* **Problem statement**: Restate word for word the lines of the records below, starting at the line that contains "equation then becomes" and ending at the line that contains "positive determinant-one horizontal metrics.", with both of those lines included and nothing else.

* **Given information**:
'''
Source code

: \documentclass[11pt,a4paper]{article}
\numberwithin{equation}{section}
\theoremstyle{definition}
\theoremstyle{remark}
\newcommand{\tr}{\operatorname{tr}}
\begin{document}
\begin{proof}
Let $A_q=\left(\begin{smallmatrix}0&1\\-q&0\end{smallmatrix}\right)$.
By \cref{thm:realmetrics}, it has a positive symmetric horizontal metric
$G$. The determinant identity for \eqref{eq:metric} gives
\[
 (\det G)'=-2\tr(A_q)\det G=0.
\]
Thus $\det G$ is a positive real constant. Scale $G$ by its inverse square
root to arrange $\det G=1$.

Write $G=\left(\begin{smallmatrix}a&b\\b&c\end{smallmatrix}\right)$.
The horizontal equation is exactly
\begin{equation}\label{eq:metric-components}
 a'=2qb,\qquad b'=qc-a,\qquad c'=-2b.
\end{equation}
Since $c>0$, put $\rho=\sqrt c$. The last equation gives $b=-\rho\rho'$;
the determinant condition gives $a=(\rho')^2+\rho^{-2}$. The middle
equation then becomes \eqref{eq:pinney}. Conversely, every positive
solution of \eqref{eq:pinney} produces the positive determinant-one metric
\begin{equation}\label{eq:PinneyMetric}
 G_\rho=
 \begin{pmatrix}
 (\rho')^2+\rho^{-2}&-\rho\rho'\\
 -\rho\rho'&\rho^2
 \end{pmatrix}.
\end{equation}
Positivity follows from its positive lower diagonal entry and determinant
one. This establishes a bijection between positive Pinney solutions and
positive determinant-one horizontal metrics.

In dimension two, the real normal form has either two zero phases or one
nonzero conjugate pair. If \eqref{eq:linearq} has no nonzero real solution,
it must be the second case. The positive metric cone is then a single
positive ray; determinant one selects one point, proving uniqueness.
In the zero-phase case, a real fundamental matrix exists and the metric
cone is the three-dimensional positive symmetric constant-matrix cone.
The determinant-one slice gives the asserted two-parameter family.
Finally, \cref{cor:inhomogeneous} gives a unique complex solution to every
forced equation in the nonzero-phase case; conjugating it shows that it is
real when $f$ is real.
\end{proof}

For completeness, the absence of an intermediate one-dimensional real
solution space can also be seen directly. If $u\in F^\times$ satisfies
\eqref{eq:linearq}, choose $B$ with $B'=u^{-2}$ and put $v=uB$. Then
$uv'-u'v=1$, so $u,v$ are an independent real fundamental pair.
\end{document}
'''
* **Exercise answer**:
equation then becomes \eqref{eq:pinney}. Conversely, every positive
solution of \eqref{eq:pinney} produces the positive determinant-one metric
\begin{equation}\label{eq:PinneyMetric}
 G_\rho=
 \begin{pmatrix}
 (\rho')^2+\rho^{-2}&-\rho\rho'\\
 -\rho\rho'&\rho^2
 \end{pmatrix}.
\end{equation}
Positivity follows from its positive lower diagonal entry and determinant
one. This establishes a bijection between positive Pinney solutions and
positive determinant-one horizontal metrics.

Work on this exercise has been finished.